Case of a sigmoid colon cancer with metachronous metastases to the mesorectum and the abdominal wall

Kalaitzis J, Filippou G, Zizi-Sermpetzoglou A, Marinis A, Hadjimarcou A, Paschalidis N, Rizos S - World J Surg Oncol (2010)

Bottom Line: Postoperative cardiologic examination revealed an acute myocardium infract.Chemo-radiation of the mesorectum tumor and re-evaluation for surgical excision was decided.Although patterns of lymphatic spread from rectal cancer to sigmoid colon have recently been demonstrated, there is no evidence of metachronous mesorectum invasion from sigmoid colon cancer.

Affiliation: 1st Department of Surgery, General Hospital of Pireus Tzaneio, Athens, Greece. ianniskal@yahoo.com

ABSTRACT

Background: Sigmoid colon cancer metachronous metastases commonly occur in the liver and lungs with sporadic reports also to the spleen, stomach, thyroid gland, abdominal wall and upper urinary tract. This is a rare case of metachronous metastases invading the mesorectum and the abdominal wall.

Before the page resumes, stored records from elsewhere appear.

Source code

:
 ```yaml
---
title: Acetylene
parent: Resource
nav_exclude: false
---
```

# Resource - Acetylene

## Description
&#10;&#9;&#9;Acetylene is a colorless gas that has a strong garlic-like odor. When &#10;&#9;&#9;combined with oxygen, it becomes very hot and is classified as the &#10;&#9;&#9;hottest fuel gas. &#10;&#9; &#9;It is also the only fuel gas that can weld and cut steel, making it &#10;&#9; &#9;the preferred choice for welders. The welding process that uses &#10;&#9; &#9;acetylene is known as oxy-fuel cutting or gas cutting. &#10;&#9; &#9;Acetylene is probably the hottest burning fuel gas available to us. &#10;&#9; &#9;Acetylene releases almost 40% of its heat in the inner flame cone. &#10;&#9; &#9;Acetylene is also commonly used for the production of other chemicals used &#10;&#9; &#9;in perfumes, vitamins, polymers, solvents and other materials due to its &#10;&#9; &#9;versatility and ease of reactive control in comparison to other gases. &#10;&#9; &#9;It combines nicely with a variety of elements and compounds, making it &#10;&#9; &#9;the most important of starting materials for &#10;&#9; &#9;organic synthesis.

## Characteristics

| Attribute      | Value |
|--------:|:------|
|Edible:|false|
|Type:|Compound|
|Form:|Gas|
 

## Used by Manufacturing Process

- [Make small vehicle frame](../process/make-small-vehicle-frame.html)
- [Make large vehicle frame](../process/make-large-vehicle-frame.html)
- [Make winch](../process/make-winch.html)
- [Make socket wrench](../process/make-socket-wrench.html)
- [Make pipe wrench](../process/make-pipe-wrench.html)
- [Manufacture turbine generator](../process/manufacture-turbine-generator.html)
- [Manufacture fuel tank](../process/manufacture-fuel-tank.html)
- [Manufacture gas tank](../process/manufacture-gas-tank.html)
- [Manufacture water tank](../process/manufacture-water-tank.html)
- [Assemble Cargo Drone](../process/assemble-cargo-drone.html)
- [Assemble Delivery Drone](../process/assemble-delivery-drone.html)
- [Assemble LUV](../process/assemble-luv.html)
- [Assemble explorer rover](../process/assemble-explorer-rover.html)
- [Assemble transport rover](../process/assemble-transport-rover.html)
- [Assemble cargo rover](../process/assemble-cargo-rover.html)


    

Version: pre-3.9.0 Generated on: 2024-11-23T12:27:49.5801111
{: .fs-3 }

Case presentation: A 72-year-old female underwent sigmoidectomy for stage I (T2N0 M0) sigmoid colon cancer in May 2008. In June 2009, an abdominal computed tomography scan revealed a tumor 2 cm in size at the lower anterior mesorectum and a second mass 2 cm in size at the anterior abdominal wall midline. Total colonoscopy showed no mucosal lesion. The serum carcinoembryonic antigen level was normal. A biopsy of the mesorectum tumor showed similar histologic characteristics with the primary tumor. Since no other site of recurrence was identified, an abdominoperineal resection was attempted. During the operation and after the removal of the incision recurrence, sinus bradycardia and signs of myocardial ischemia were noticed. A loop transverse colostomy was immediately perfomed and the operation was terminated. Postoperative cardiologic examination revealed an acute myocardium infract. Chemo-radiation of the mesorectum tumor and re-evaluation for surgical excision was decided.

Conclusion: Metachronous metastasis of the mesorectum from sigmoid colon cancer is extremely rare. Although patterns of lymphatic spread from rectal cancer to sigmoid colon have recently been demonstrated, there is no evidence of metachronous mesorectum invasion from sigmoid colon cancer. This could be the issue for future trials.